Presentiamo un protocollo dettagliato per generare un modello murine xenograft di malformazione venosa. Questo modello si basa sull’iniezione sottocutanea di cellule endoteliali derivate dal paziente contenenti mutazioni genetiche TIE2 e/o PIK3CA iper-attivanti. Le lesioni dello Xenotrapianto ricapitolano da vicino le caratteristiche istopatologiche del tessuto del paziente VM.

Abstract

La malformazione venosa (VM) è un’anomalia vascolare che deriva dallo sviluppo alterato della rete venosa con conseguente venatura dilatata e spesso disfunzionale. Lo scopo di questo articolo è quello di descrivere attentamente la creazione di un modello murine xenograft che imita vm umano ed è in grado di riflettere l’eterogeneità del paziente. Le mutazioni TEK (TIE2) e PIK3CA non ereditarie iper-attivanti nelle cellule endoteliali (EC) sono state identificate come i principali fattori di allargamento della nave patologica nella VM. Il seguente protocollo descrive l’isolamento, la purificazione e l’espansione della EC derivata dal paziente che esprime il TIE2 mutante e/o PIK3CA. Questi CE vengono iniettati sottocutaneamente nella parte posteriore dei topi atimici immunodeficienti per generare canali vascolari ectatici. Le lesioni generate con LA CE mutante TIE2 o PIK3CA sono visibilmente vascolarizzate entro 7-u20129 giorni dall’iniezione e ricapitolano le caratteristiche istopatologiche del tessuto del paziente vm. Questo modello di xenotrapianto VM fornisce una piattaforma affidabile per studiare i meccanismi cellulari e molecolari che guidano la formazione e l’espansione delle macchine virtuali. Inoltre, questo modello sarà strumentale per gli studi traslazionali che testano l’efficacia dei nuovi candidati ai farmaci per prevenire l’allargamento anormale delle navi visto nella VM umana.

Introduction

I difetti nello sviluppo della vascolatura sono la causa alla base di molte malattie, tra cui la malformazione venosa (VM). Vm è una malattia congenita caratterizzata da morfogenesi anormale ed espansione delle vene1. Importanti studi sul tessuto della macchina virtuale e sulle cellule endoteliali (EC) hanno identificato mutazioni di guadagno di funzione in due geni: TEK, che codifica il recettore della chinasi della tirosina TIE2, e PIK3CA, che codifica l’isoforma di p110 (sottounità catalitica) di PI3-chinasi (PI3K)2,3,4,5. Queste mutazioni somatiche si trasgrede in un’iperattivazione indipendente dal ligando delle vie di segnalazione chiave angiogenica/crescita, compreso il PI3K/AKT, con conseguente vene ectatiche dilatate3. Nonostante queste importanti scoperte genetiche, i successivi meccanismi cellulari e molecolari che innescano l’angiogenesi anormale e la formazione di canali vascolari allargati non sono ancora pienamente compresi.

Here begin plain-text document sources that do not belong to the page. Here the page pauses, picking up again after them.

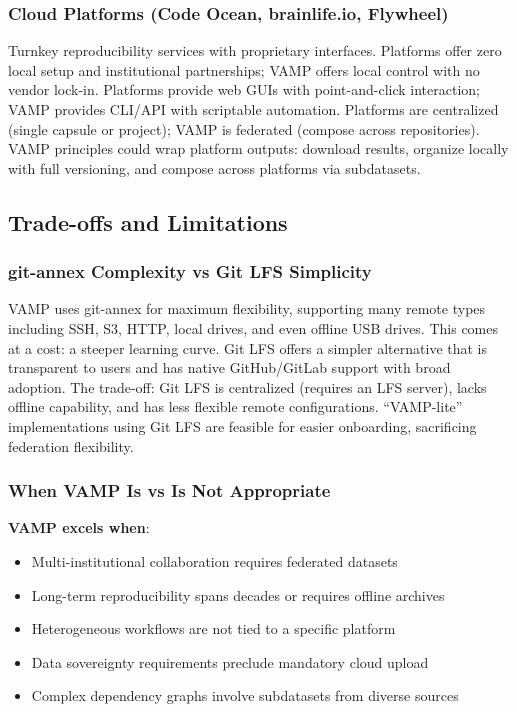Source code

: \documentclass{article}
\begin{document}
\subsubsection{Cloud Platforms (Code Ocean, brainlife.io, Flywheel)}
Turnkey reproducibility services with proprietary interfaces.
Platforms offer zero local setup and institutional partnerships; VAMP offers local control with no vendor lock-in.
Platforms provide web GUIs with point-and-click interaction; VAMP provides CLI/API with scriptable automation.
Platforms are centralized (single capsule or project); VAMP is federated (compose across repositories).
VAMP principles could wrap platform outputs: download results, organize locally with full versioning, and compose across platforms via subdatasets.

\subsection{Trade-offs and Limitations}

\subsubsection{git-annex Complexity vs Git LFS Simplicity}
VAMP uses git-annex for maximum flexibility, supporting many remote types including SSH, S3, HTTP, local drives, and even offline USB drives.
This comes at a cost: a steeper learning curve.
Git LFS offers a simpler alternative that is transparent to users and has native GitHub/GitLab support with broad adoption.
The trade-off: Git LFS is centralized (requires an LFS server), lacks offline capability, and has less flexible remote configurations.
``VAMP-lite'' implementations using Git LFS are feasible for easier onboarding, sacrificing federation flexibility.

\subsubsection{When VAMP Is vs Is Not Appropriate}

\textbf{VAMP excels when}:
\begin{itemize}
    \item Multi-institutional collaboration requires federated datasets
    \item Long-term reproducibility spans decades or requires offline archives
    \item Heterogeneous workflows are not tied to a specific platform
    \item Data sovereignty requirements preclude mandatory cloud upload
    \item Complex dependency graphs involve subdatasets from diverse sources
\end{itemize}
\end{document}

Durante l’angiogenesi normale e patologica, i nuovi vasi provengono da una rete vascolare preesistente e la CE subisce una sequenza di importanti processi cellulari tra cui la proliferazione, la migrazione, il rimodellamento della matrice extracellulare (ECM) e la formazione del lume6. Le colture in vitro bidimensionali (2D/3D) della CE sono strumenti importanti per studiare ciascuna di queste proprietà cellulari singolarmente. Tuttavia, vi è una chiara richiesta di un modello murino che ricapitoli l’allargamento patologico delle navi all’interno del microambiente dell’ospite, fornendo al contempo una piattaforma efficiente per la valutazione preclinica di farmaci mirati per la ricerca traslazionale.

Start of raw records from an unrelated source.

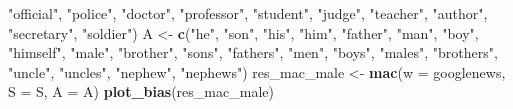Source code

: \documentclass[english,man,mask]{apa6}
\newenvironment{Shaded}{\begin{snugshade}}{\end{snugshade}}
\newcommand{\DataTypeTok}[1]{\textcolor[rgb]{0.13,0.29,0.53}{#1}}
\newcommand{\KeywordTok}[1]{\textcolor[rgb]{0.13,0.29,0.53}{\textbf{#1}}}
\newcommand{\NormalTok}[1]{#1}
\newcommand{\StringTok}[1]{\textcolor[rgb]{0.31,0.60,0.02}{#1}}
\begin{document}
\begin{Shaded}
\begin{Highlighting}[]
       \StringTok{"official"}\NormalTok{, }\StringTok{"police"}\NormalTok{, }\StringTok{"doctor"}\NormalTok{, }\StringTok{"professor"}\NormalTok{, }\StringTok{"student"}\NormalTok{, }\StringTok{"judge"}\NormalTok{,}
       \StringTok{"teacher"}\NormalTok{, }\StringTok{"author"}\NormalTok{, }\StringTok{"secretary"}\NormalTok{, }\StringTok{"soldier"}\NormalTok{)}
\NormalTok{A <-}\StringTok{ }\KeywordTok{c}\NormalTok{(}\StringTok{"he"}\NormalTok{, }\StringTok{"son"}\NormalTok{, }\StringTok{"his"}\NormalTok{, }\StringTok{"him"}\NormalTok{, }\StringTok{"father"}\NormalTok{, }\StringTok{"man"}\NormalTok{, }\StringTok{"boy"}\NormalTok{, }\StringTok{"himself"}\NormalTok{, }\StringTok{"male"}\NormalTok{,}
       \StringTok{"brother"}\NormalTok{, }\StringTok{"sons"}\NormalTok{, }\StringTok{"fathers"}\NormalTok{, }\StringTok{"men"}\NormalTok{, }\StringTok{"boys"}\NormalTok{, }\StringTok{"males"}\NormalTok{, }\StringTok{"brothers"}\NormalTok{,}
       \StringTok{"uncle"}\NormalTok{, }\StringTok{"uncles"}\NormalTok{, }\StringTok{"nephew"}\NormalTok{, }\StringTok{"nephews"}\NormalTok{)}
\NormalTok{res_mac_male <-}\StringTok{ }\KeywordTok{mac}\NormalTok{(}\DataTypeTok{w =}\NormalTok{ googlenews, }\DataTypeTok{S =}\NormalTok{ S, }\DataTypeTok{A =}\NormalTok{ A)}
\KeywordTok{plot_bias}\NormalTok{(res_mac_male)}
\end{Highlighting}
\end{Shaded}
\end{document}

Fino ad oggi, non è stato segnalato un modello murino transgenico di VM associato a mutazioni di guadagno di funzione TIE2. Gli attuali modelli di topo VM transgenici si basano sull’espressione onnipresente o limitata ai tessuti della mutazione attiva PIK3CA p.H1047R3,5. Questi animali transgenici forniscono informazioni significative sugli effetti specifici di tutto il corpo o dei tessuti di questa mutazione hotspot PIK3CA. La limitazione di questi modelli è la formazione di una rete vascolare altamente patologica con conseguente precoce letalità. Pertanto, questi modelli murini non riflettono pienamente l’occorrenza sporadica di eventi mutazionali e la natura localizzata della patologia della macchina virtuale.

Al contrario, i modelli di xenotrapianto derivati dal paziente si basano sul trapianto o sull’iniezione di tessuto patologico o cellule derivate dai pazienti in topi immunodeficienti7. I modelli Xenotrapianto sono un potente strumento per ampliare le conoscenze sullo sviluppo della malattia e la scoperta di nuovi agentiterapeutici 8. Inoltre, l’utilizzo di cellule derivate dal paziente consente agli scienziati di ricapitolare l’eterogeneità della mutazione per studiare lo spettro dei fenotipi dei pazienti.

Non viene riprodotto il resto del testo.